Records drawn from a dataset
'''
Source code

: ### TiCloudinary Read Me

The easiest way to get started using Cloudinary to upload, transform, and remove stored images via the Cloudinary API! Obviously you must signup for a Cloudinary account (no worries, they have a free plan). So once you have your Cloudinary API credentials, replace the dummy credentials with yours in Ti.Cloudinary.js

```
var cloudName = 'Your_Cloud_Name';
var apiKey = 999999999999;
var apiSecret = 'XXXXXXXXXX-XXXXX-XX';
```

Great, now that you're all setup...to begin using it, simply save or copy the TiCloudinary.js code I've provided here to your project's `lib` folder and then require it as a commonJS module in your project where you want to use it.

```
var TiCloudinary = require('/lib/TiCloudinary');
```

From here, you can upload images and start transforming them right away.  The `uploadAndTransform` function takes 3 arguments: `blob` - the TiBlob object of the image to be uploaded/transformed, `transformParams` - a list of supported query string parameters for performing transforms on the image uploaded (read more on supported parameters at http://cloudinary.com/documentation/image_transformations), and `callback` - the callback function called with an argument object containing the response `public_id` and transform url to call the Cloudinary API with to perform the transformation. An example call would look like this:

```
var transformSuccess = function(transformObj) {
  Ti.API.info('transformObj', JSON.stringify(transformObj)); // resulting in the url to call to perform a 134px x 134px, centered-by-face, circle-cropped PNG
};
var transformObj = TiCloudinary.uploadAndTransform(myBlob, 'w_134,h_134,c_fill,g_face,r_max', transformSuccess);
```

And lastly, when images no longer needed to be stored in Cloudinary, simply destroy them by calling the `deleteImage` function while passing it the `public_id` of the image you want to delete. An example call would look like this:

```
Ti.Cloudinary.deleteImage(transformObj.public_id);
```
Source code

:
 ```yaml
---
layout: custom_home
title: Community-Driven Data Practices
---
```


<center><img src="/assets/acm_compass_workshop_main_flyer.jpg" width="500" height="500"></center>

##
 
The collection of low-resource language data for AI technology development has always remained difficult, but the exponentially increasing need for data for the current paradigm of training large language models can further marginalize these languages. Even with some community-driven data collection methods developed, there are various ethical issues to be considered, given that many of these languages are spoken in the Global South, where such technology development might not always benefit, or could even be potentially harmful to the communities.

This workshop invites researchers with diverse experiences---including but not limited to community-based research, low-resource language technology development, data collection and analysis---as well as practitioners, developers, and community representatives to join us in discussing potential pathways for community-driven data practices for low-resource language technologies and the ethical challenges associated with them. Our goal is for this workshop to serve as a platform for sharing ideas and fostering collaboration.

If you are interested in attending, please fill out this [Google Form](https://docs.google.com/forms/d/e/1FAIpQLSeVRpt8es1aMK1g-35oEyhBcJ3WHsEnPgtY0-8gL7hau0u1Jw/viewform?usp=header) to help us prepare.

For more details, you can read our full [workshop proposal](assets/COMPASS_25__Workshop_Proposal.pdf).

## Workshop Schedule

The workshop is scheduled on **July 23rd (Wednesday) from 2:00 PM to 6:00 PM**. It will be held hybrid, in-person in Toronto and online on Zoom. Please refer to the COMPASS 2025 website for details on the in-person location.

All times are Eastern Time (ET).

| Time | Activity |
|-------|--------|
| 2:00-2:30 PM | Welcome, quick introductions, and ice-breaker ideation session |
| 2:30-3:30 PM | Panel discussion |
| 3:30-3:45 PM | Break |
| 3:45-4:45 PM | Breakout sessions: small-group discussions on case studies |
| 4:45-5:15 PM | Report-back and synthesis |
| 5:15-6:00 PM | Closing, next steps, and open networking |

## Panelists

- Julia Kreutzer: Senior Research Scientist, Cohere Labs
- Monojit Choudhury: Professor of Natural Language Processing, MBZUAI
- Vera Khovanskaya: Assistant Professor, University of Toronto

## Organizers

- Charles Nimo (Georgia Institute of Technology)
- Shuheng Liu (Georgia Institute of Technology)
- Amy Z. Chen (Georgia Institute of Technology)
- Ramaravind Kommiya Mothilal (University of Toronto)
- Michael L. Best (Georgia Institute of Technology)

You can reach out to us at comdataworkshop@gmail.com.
'''
### Task requirements
Only the number is needed: please work out how many lines in the data contain the string "that".

### The answer
2